[[ Records supplied open ]]
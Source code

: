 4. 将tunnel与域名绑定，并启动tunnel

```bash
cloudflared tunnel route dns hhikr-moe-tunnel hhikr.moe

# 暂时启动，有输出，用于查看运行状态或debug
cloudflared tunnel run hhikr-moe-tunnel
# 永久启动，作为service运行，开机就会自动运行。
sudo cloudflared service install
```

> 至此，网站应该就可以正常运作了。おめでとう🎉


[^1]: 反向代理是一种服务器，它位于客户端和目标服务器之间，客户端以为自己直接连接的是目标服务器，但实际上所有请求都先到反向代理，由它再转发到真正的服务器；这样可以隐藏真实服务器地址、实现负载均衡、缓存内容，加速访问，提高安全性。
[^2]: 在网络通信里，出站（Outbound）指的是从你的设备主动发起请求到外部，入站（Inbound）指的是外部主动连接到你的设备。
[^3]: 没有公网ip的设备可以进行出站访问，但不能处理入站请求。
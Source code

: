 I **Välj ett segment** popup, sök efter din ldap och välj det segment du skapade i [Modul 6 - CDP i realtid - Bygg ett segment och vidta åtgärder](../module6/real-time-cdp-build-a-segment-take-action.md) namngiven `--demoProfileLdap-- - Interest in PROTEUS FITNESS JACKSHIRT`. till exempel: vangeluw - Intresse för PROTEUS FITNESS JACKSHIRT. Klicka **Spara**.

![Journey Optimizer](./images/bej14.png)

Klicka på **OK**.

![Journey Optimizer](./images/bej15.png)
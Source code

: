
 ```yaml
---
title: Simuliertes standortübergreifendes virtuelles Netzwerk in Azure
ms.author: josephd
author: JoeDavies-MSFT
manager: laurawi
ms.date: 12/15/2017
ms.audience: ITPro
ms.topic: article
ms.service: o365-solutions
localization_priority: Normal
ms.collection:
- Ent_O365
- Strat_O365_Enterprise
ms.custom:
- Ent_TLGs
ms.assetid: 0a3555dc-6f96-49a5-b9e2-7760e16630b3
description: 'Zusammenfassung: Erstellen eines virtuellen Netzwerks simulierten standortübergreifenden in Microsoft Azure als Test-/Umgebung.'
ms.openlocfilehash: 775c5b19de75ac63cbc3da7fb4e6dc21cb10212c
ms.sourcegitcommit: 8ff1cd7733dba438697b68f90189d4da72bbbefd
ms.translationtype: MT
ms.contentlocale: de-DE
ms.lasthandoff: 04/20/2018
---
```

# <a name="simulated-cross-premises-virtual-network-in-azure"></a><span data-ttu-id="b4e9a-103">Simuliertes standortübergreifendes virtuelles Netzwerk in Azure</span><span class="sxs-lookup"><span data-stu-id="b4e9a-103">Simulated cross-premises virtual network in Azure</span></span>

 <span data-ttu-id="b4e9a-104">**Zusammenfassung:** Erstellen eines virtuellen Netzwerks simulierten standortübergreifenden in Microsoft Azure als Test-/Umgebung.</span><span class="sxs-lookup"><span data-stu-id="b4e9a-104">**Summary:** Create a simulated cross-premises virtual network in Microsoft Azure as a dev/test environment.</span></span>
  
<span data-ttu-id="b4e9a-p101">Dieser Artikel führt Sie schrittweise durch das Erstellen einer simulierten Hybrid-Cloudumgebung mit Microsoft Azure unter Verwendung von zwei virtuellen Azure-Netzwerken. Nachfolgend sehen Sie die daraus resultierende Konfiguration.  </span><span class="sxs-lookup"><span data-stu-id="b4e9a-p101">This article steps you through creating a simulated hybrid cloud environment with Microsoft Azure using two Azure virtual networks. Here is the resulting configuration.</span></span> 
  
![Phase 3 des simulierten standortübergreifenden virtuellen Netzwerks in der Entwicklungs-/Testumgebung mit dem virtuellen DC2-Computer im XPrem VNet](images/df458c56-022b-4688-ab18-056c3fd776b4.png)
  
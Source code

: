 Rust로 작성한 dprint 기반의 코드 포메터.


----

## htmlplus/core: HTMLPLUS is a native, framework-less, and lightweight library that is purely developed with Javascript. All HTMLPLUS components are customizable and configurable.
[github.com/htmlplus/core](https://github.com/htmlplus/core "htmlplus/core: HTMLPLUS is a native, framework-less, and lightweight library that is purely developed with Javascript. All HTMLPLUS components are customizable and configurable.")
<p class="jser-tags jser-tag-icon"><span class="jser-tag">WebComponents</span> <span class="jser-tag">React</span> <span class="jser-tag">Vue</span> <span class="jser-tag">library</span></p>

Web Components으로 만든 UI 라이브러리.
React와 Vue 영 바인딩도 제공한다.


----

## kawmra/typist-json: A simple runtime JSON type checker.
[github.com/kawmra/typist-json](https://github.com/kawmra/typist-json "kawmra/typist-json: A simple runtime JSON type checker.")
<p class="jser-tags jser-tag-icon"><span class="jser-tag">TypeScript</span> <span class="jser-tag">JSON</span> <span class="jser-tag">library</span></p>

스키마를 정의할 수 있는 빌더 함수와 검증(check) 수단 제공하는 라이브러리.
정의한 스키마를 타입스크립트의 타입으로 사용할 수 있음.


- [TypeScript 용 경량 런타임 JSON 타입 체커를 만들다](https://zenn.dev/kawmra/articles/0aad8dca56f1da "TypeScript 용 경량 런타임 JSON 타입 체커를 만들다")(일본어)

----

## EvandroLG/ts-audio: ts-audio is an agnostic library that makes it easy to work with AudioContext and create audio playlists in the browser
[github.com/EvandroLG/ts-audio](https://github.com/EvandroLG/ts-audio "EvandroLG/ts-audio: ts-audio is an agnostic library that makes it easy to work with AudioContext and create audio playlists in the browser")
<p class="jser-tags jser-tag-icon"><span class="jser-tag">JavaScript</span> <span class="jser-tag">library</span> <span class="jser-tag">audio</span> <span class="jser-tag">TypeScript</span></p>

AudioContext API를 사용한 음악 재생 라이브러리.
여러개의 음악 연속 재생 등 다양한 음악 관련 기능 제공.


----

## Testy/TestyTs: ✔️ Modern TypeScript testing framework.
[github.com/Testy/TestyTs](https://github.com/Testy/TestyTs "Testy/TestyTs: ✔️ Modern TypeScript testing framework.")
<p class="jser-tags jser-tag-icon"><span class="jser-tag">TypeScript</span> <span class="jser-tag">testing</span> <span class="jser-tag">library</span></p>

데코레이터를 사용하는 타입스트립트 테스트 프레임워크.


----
[[ Records supplied closed ]]
● **Description of the task**
A single figure is required: the number of lines in the entries that hold the string "jser".

● **Solution for this problem**
4